Developmental editing can often come with subsequent novels though, by which time editorial relationships have a surer footing and a publisher has a long-term commitment to a writer that justifies going back and forth, bouncing around story ideas and thinking about other aspects of the creation of a book and planning a writer’s career.

Developmental editing often takes place between writers and literary agents, as agents are nowadays frequently the professionals who’re working on what might, in other industries, be called talent scouting, nurturing creative professionals towards completing and then publishing a book.

Developmental editing is also relevant to much of the work that goes on within and around what might be called the creative writing industry: manuscript critiques from literary consultancies, meetings with professionals at writers’ conferences, writing courses at universities or within commercial organisations.

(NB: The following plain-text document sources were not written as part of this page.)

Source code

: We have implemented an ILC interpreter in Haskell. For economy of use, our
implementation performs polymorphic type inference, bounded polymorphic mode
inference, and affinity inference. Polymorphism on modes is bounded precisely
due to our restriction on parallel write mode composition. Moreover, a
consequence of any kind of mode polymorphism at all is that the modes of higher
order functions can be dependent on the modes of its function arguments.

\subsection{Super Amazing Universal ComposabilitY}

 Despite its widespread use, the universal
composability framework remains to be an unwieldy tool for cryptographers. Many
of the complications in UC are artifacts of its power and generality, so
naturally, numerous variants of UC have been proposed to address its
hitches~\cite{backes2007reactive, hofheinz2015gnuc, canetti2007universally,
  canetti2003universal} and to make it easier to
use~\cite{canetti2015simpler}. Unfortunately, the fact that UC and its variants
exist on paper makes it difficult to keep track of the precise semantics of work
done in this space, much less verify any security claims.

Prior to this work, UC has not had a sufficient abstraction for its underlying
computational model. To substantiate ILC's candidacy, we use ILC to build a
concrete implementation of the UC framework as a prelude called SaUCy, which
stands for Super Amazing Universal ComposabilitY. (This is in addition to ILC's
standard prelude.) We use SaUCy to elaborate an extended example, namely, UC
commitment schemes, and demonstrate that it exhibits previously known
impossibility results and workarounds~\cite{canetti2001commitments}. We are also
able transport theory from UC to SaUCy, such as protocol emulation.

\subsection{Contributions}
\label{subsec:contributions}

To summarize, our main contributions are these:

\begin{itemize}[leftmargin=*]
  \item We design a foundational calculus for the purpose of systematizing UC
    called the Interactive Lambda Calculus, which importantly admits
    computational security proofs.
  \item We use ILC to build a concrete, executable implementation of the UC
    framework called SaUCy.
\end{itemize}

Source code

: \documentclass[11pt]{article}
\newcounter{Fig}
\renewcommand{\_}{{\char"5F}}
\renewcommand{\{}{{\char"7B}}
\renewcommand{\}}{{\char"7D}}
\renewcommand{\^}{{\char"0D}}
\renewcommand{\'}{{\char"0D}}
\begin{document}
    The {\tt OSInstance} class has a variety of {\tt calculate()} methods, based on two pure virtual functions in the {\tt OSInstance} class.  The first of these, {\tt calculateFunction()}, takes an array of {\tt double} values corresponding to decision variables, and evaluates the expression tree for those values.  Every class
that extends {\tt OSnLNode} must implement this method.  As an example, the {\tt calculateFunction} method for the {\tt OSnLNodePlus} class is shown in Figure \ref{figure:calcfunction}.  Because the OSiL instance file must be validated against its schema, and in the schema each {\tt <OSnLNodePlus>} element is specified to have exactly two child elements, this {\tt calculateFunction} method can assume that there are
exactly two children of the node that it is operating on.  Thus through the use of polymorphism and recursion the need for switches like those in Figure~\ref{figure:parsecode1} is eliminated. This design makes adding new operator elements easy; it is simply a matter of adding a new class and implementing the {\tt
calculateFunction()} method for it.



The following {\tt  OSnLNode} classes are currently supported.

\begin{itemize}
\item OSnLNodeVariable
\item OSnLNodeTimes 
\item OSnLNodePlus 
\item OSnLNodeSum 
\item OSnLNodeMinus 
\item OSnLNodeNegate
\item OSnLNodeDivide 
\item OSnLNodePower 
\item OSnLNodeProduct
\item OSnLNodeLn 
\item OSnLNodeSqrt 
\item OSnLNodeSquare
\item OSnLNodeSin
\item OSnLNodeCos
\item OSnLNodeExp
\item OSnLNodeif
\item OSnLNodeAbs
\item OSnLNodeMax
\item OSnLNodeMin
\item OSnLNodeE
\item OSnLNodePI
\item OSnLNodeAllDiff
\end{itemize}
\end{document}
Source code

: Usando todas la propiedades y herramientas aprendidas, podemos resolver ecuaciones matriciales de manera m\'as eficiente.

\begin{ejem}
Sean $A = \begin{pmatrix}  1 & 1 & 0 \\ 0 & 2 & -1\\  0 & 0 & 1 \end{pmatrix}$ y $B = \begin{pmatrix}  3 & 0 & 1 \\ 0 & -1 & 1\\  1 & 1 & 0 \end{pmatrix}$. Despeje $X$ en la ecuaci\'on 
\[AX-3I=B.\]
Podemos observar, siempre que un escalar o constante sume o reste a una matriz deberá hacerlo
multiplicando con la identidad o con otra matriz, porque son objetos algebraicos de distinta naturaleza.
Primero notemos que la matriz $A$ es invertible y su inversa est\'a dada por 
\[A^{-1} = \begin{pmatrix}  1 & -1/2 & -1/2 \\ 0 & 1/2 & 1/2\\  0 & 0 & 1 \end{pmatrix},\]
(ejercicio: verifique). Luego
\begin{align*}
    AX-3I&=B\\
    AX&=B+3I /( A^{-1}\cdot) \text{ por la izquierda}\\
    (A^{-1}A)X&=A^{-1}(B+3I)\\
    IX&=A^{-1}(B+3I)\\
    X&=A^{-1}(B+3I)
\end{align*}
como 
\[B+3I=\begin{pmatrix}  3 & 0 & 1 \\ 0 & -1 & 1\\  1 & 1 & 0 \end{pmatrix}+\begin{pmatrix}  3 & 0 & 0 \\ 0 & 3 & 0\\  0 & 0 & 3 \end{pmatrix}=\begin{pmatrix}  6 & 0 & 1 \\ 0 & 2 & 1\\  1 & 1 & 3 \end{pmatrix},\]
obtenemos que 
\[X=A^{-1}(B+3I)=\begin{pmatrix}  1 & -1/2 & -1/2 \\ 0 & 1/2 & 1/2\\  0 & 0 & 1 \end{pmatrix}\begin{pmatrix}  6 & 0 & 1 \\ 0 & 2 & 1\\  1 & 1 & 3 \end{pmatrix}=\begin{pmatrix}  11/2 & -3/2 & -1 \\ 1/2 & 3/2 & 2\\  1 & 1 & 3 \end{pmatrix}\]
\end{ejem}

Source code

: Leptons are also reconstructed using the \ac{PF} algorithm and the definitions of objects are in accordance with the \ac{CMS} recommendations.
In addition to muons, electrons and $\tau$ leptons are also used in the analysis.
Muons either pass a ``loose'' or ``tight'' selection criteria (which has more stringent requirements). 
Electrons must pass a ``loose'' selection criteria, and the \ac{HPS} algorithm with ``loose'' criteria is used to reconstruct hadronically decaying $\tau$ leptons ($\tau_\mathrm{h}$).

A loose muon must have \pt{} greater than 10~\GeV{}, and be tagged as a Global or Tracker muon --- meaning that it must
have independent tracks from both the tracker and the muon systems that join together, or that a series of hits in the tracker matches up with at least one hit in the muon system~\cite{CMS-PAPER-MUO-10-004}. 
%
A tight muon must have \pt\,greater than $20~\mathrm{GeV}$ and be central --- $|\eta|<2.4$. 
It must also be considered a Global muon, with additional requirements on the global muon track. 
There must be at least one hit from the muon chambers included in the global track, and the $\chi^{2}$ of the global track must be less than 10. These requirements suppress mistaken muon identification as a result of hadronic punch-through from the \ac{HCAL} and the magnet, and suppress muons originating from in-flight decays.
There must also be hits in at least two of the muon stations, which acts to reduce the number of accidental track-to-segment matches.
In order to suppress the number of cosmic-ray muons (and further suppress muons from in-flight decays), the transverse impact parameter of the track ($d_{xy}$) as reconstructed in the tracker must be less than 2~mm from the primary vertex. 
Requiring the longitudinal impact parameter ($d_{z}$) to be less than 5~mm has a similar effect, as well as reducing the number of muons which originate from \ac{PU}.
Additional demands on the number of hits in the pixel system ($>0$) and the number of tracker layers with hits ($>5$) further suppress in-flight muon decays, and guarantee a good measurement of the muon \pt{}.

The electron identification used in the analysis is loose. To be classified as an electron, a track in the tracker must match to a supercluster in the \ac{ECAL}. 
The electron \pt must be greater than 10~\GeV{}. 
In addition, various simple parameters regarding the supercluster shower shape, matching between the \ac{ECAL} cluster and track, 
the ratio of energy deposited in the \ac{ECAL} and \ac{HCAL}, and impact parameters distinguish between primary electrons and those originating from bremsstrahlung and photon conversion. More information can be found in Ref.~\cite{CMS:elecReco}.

It also borders on a lot of the activity that can take place in writing groups or among beta readers. In all of these instances, feedback is usually given on writing that is at an early stage of drafting, and in the knowledge that a project could change significantly.

I find developmental editing the most apt description for much of the work I do as a book doctor or writing teacher in fiction and general nonfiction – helping writers sift through their narrative content to work out the best focus or direction for a story and the best way to tell it. Sometimes I might even be helping a writer figure out where to place the work in terms of genre: does a writer want to develop this autobiographical content as a memoir, and if so might it gain from a briefer timeframe that creates a more intense story? Or does it make sense to allow for the more imaginative spin of fiction, which can often free a writer to be truthful in other ways?

Though developmental editing often deals with aspects of the concept or bigger picture, an editor or book doctor sometimes goes into more detailed or granular aspects of writing too. Sometimes I find myself helping a writer who wishes to develop a stronger voice – for example, highlighting the use of verbs in sentences in a sample of writing as a means of illustrating ways to achieve a tighter prose style, or suggesting other ways that syntax could be made tauter, or more pointed, or more moody. Performed more extensively, in a comprehensive edit of a whole manuscript, this would amount to what I call line editing (to be discussed in another post), but in my role as a tutor rather than an editor I like the idea that a few sample edits can model what writers could do themselves with their own words, so that they learn to hone their voices as they take books through different drafts. In many ways, developmental editing has much in common with teaching and coaching.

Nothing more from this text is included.